## TASK INSTRUCTIONS
In the entries that follow, how many lines hold the string "https"? Give only that number.

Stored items
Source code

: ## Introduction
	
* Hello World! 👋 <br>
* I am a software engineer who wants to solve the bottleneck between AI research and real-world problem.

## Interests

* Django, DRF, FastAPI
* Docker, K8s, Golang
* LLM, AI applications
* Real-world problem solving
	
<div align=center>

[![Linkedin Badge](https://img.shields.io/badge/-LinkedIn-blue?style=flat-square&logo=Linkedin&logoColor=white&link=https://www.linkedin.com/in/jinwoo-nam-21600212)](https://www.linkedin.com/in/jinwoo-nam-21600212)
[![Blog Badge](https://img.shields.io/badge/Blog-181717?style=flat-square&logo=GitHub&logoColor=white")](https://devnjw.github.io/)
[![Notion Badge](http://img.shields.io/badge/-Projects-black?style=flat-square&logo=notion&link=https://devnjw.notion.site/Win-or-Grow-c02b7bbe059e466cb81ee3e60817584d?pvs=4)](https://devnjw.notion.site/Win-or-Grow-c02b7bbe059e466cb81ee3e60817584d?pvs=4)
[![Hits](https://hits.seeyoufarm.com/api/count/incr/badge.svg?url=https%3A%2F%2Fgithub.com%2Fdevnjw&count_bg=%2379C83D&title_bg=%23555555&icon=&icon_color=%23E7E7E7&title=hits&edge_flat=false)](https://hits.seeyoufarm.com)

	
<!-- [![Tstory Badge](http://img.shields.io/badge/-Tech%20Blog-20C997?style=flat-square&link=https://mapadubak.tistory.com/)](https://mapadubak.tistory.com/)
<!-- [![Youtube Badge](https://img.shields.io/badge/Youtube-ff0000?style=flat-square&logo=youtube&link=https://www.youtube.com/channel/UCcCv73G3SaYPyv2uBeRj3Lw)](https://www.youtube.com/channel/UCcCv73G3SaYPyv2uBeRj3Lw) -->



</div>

## SOLUTION TO THIS PROBLEM
6